Copy each line from the entries that the word "will" appears in.
=== Section Start ===
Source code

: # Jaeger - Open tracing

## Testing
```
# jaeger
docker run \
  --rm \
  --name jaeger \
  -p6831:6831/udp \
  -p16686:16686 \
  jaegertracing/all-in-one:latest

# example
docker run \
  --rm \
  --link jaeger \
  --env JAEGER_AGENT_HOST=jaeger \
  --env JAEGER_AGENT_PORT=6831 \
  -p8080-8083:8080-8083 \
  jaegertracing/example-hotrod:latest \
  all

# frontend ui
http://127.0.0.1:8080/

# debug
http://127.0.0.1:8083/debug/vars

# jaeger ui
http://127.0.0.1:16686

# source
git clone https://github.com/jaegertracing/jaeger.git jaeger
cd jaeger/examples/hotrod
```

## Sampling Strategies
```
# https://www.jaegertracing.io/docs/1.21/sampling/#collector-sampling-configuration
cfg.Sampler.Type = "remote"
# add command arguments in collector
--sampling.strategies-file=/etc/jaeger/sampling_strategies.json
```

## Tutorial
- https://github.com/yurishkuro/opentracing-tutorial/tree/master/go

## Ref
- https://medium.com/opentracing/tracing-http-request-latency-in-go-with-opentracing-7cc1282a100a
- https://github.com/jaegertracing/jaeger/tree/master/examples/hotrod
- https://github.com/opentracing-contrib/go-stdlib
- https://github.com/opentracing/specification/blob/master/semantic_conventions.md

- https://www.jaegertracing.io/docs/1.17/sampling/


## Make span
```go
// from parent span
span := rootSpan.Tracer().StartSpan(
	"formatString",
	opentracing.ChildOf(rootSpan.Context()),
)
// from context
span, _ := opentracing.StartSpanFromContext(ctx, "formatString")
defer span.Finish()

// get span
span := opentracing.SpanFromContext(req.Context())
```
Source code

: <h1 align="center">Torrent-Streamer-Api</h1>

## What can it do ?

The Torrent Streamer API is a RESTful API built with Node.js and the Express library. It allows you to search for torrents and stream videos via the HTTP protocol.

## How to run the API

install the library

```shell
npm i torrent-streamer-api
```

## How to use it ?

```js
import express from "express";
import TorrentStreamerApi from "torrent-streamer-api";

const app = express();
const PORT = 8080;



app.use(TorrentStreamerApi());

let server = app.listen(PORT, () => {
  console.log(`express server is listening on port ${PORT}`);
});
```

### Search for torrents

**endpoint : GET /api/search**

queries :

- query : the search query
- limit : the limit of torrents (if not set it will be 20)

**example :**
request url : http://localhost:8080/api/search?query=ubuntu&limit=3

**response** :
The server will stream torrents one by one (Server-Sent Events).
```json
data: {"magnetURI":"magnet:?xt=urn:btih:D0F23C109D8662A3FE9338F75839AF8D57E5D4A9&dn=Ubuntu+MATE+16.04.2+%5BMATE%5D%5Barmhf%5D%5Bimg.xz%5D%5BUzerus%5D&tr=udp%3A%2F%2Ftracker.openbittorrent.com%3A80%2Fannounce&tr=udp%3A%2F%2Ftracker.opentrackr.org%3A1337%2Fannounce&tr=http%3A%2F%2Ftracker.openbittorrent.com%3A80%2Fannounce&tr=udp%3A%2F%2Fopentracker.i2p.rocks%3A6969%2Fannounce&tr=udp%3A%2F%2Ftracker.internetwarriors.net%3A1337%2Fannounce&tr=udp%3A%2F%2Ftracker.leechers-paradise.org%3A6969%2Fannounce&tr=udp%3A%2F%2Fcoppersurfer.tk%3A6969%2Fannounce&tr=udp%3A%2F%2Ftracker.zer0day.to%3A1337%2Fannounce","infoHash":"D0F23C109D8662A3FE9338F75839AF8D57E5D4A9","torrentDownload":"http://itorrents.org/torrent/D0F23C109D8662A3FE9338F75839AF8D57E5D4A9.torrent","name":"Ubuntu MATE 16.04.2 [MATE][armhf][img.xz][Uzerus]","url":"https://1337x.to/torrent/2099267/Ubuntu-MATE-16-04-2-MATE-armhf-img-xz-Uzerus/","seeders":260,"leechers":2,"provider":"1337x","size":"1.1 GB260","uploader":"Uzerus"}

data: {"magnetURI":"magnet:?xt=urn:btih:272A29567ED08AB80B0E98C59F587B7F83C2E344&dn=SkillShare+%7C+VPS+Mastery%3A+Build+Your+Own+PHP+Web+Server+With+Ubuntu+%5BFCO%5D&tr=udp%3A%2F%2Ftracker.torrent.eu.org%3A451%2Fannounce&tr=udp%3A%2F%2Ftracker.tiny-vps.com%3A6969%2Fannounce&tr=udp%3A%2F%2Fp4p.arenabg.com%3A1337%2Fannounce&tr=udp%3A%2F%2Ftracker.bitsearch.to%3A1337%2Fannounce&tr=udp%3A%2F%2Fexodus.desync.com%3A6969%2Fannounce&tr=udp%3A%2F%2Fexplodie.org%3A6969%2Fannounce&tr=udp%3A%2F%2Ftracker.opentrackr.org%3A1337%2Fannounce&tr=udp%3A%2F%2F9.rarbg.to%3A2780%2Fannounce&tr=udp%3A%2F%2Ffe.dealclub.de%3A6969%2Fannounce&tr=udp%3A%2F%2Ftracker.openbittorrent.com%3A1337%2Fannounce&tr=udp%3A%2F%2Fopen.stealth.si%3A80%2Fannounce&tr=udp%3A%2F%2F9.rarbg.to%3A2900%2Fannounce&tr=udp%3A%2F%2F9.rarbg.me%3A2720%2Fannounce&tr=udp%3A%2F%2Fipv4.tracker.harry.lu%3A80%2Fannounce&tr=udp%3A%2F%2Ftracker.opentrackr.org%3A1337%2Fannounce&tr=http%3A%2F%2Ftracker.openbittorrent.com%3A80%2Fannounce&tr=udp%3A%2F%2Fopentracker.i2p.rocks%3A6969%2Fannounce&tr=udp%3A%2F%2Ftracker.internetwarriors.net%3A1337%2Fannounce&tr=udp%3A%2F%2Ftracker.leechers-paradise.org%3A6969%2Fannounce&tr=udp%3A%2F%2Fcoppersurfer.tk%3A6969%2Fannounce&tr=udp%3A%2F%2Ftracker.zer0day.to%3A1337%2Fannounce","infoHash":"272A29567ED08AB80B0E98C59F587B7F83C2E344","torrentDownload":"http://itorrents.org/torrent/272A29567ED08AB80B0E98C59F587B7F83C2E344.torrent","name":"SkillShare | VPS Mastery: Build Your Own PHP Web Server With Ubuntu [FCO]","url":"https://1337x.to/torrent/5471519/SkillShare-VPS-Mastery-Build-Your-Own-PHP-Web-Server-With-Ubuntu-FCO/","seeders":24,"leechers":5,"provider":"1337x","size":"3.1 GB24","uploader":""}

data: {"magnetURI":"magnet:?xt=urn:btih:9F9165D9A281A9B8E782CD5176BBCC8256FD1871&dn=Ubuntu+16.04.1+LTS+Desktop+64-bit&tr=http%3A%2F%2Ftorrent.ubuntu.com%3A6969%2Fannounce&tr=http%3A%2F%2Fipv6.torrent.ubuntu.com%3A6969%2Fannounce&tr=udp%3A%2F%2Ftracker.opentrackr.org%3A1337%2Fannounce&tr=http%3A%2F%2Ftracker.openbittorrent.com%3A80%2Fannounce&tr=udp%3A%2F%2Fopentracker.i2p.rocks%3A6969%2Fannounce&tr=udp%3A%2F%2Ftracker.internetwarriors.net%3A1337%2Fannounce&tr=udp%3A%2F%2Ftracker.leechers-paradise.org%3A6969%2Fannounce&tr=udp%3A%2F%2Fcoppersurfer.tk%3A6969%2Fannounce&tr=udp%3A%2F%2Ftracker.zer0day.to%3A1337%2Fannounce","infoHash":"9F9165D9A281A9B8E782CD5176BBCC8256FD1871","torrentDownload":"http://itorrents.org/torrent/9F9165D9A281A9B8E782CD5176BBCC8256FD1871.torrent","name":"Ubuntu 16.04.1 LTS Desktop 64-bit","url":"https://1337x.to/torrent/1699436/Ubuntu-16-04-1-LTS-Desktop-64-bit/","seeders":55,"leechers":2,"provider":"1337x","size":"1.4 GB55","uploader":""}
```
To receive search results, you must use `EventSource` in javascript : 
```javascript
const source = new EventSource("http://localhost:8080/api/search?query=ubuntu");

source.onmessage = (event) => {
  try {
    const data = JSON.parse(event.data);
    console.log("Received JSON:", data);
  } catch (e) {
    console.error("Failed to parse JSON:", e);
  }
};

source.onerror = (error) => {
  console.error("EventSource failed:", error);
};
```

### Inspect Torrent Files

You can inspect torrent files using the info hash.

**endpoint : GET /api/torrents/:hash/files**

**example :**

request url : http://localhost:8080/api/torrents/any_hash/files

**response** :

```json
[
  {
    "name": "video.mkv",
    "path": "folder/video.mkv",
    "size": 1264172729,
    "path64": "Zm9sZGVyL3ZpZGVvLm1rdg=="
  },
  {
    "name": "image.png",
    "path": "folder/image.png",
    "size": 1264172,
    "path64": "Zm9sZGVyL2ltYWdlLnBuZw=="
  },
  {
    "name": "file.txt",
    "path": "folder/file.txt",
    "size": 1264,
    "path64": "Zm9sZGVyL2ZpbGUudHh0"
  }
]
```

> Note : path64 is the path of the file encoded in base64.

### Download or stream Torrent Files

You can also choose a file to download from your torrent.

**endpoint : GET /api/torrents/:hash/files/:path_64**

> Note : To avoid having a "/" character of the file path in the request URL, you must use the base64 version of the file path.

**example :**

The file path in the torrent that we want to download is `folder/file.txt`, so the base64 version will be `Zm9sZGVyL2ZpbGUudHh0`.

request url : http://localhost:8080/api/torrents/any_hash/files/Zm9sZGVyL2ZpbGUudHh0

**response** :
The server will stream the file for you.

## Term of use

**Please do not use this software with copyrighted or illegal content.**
=== Section End ===
# TASK ANSWER:
- limit : the limit of torrents (if not set it will be 20)
The server will stream torrents one by one (Server-Sent Events).
The file path in the torrent that we want to download is `folder/file.txt`, so the base64 version will be `Zm9sZGVyL2ZpbGUudHh0`.
The server will stream the file for you.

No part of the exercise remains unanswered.